(Items listed in a dataset):
[Start of section]
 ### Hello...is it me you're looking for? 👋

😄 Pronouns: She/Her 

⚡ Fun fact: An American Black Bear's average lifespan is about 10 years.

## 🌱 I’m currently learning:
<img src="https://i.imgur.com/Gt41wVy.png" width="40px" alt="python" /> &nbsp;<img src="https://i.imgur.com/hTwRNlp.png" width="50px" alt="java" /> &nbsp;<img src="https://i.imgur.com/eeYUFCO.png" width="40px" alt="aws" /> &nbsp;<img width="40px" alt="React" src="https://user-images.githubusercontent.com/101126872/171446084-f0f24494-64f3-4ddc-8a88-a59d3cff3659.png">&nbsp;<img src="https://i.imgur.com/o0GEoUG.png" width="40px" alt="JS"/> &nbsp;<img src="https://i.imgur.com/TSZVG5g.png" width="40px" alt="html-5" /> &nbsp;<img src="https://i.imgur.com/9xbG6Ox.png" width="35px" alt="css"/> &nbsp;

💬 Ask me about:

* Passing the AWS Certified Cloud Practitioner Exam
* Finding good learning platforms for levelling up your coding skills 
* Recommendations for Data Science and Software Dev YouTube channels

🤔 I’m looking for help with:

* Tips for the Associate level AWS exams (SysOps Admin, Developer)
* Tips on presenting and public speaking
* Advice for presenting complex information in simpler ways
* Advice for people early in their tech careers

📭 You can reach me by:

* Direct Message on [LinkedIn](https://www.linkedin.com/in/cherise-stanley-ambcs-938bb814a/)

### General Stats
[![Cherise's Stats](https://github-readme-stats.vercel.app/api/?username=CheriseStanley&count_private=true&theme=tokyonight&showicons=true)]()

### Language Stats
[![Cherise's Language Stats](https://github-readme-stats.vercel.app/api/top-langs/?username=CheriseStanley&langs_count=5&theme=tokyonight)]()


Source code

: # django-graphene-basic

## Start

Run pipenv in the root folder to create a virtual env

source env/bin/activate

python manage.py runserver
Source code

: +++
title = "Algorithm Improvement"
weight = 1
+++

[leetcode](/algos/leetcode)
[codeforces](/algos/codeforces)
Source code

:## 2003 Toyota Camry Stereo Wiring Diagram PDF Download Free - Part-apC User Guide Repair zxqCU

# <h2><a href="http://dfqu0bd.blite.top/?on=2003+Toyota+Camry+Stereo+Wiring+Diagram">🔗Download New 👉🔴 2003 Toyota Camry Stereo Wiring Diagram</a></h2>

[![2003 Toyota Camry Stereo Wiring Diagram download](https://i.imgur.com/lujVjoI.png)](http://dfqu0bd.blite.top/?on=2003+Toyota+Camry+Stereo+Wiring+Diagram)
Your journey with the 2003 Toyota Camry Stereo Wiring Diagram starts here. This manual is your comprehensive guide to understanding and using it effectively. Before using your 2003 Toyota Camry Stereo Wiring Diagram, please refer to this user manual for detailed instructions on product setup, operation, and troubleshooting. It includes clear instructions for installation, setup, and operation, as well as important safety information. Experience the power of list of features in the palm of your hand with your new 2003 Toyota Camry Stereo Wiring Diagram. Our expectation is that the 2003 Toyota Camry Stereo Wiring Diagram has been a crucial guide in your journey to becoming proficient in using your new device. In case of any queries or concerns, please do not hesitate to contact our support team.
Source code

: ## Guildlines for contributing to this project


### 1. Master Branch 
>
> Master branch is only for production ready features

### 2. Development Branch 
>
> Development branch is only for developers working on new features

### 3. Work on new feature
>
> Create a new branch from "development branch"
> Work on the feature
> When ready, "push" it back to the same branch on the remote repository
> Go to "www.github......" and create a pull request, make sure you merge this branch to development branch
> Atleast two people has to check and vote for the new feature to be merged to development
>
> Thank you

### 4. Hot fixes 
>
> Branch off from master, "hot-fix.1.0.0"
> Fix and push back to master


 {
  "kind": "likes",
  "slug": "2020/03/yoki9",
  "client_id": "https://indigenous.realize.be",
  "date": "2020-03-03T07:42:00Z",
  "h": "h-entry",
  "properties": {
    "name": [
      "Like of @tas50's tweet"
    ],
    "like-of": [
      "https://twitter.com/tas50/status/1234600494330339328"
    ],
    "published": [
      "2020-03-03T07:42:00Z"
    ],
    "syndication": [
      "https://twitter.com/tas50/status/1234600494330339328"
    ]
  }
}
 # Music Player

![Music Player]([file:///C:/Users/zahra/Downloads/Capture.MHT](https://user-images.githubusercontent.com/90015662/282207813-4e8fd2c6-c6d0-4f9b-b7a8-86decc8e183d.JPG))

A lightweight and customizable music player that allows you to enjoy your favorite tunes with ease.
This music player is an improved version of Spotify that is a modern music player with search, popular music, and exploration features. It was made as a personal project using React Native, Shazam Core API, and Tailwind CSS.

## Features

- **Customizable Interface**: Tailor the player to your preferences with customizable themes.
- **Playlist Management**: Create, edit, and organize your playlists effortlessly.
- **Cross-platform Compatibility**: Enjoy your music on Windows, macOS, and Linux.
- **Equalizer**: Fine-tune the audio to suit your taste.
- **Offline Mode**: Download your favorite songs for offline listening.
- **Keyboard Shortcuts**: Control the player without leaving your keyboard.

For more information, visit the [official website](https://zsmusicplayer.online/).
[End of section]
(Work required): So that nothing differs from the original, transcribe all of the records above.

(Completed task):
 ### Hello...is it me you're looking for? 👋

😄 Pronouns: She/Her 

⚡ Fun fact: An American Black Bear's average lifespan is about 10 years.

## 🌱 I’m currently learning:
<img src="https://i.imgur.com/Gt41wVy.png" width="40px" alt="python" /> &nbsp;<img src="https://i.imgur.com/hTwRNlp.png" width="50px" alt="java" /> &nbsp;<img src="https://i.imgur.com/eeYUFCO.png" width="40px" alt="aws" /> &nbsp;<img width="40px" alt="React" src="https://user-images.githubusercontent.com/101126872/171446084-f0f24494-64f3-4ddc-8a88-a59d3cff3659.png">&nbsp;<img src="https://i.imgur.com/o0GEoUG.png" width="40px" alt="JS"/> &nbsp;<img src="https://i.imgur.com/TSZVG5g.png" width="40px" alt="html-5" /> &nbsp;<img src="https://i.imgur.com/9xbG6Ox.png" width="35px" alt="css"/> &nbsp;

💬 Ask me about:

* Passing the AWS Certified Cloud Practitioner Exam
* Finding good learning platforms for levelling up your coding skills 
* Recommendations for Data Science and Software Dev YouTube channels

🤔 I’m looking for help with:

* Tips for the Associate level AWS exams (SysOps Admin, Developer)
* Tips on presenting and public speaking
* Advice for presenting complex information in simpler ways
* Advice for people early in their tech careers

📭 You can reach me by:

* Direct Message on [LinkedIn](https://www.linkedin.com/in/cherise-stanley-ambcs-938bb814a/)

### General Stats
[![Cherise's Stats](https://github-readme-stats.vercel.app/api/?username=CheriseStanley&count_private=true&theme=tokyonight&showicons=true)]()

### Language Stats
[![Cherise's Language Stats](https://github-readme-stats.vercel.app/api/top-langs/?username=CheriseStanley&langs_count=5&theme=tokyonight)]()


Source code

: # django-graphene-basic

## Start

Run pipenv in the root folder to create a virtual env

source env/bin/activate

python manage.py runserver
Source code

: +++
title = "Algorithm Improvement"
weight = 1
+++

[leetcode](/algos/leetcode)
[codeforces](/algos/codeforces)
Source code

:## 2003 Toyota Camry Stereo Wiring Diagram PDF Download Free - Part-apC User Guide Repair zxqCU

# <h2><a href="http://dfqu0bd.blite.top/?on=2003+Toyota+Camry+Stereo+Wiring+Diagram">🔗Download New 👉🔴 2003 Toyota Camry Stereo Wiring Diagram</a></h2>

[![2003 Toyota Camry Stereo Wiring Diagram download](https://i.imgur.com/lujVjoI.png)](http://dfqu0bd.blite.top/?on=2003+Toyota+Camry+Stereo+Wiring+Diagram)
Your journey with the 2003 Toyota Camry Stereo Wiring Diagram starts here. This manual is your comprehensive guide to understanding and using it effectively. Before using your 2003 Toyota Camry Stereo Wiring Diagram, please refer to this user manual for detailed instructions on product setup, operation, and troubleshooting. It includes clear instructions for installation, setup, and operation, as well as important safety information. Experience the power of list of features in the palm of your hand with your new 2003 Toyota Camry Stereo Wiring Diagram. Our expectation is that the 2003 Toyota Camry Stereo Wiring Diagram has been a crucial guide in your journey to becoming proficient in using your new device. In case of any queries or concerns, please do not hesitate to contact our support team.
Source code

: ## Guildlines for contributing to this project


### 1. Master Branch 
>
> Master branch is only for production ready features

### 2. Development Branch 
>
> Development branch is only for developers working on new features

### 3. Work on new feature
>
> Create a new branch from "development branch"
> Work on the feature
> When ready, "push" it back to the same branch on the remote repository
> Go to "www.github......" and create a pull request, make sure you merge this branch to development branch
> Atleast two people has to check and vote for the new feature to be merged to development
>
> Thank you

### 4. Hot fixes 
>
> Branch off from master, "hot-fix.1.0.0"
> Fix and push back to master


 {
  "kind": "likes",
  "slug": "2020/03/yoki9",
  "client_id": "https://indigenous.realize.be",
  "date": "2020-03-03T07:42:00Z",
  "h": "h-entry",
  "properties": {
    "name": [
      "Like of @tas50's tweet"
    ],
    "like-of": [
      "https://twitter.com/tas50/status/1234600494330339328"
    ],
    "published": [
      "2020-03-03T07:42:00Z"
    ],
    "syndication": [
      "https://twitter.com/tas50/status/1234600494330339328"
    ]
  }
}
 # Music Player

![Music Player]([file:///C:/Users/zahra/Downloads/Capture.MHT](https://user-images.githubusercontent.com/90015662/282207813-4e8fd2c6-c6d0-4f9b-b7a8-86decc8e183d.JPG))

A lightweight and customizable music player that allows you to enjoy your favorite tunes with ease.
This music player is an improved version of Spotify that is a modern music player with search, popular music, and exploration features. It was made as a personal project using React Native, Shazam Core API, and Tailwind CSS.

## Features

- **Customizable Interface**: Tailor the player to your preferences with customizable themes.
- **Playlist Management**: Create, edit, and organize your playlists effortlessly.
- **Cross-platform Compatibility**: Enjoy your music on Windows, macOS, and Linux.
- **Equalizer**: Fine-tune the audio to suit your taste.
- **Offline Mode**: Download your favorite songs for offline listening.
- **Keyboard Shortcuts**: Control the player without leaving your keyboard.

For more information, visit the [official website](https://zsmusicplayer.online/).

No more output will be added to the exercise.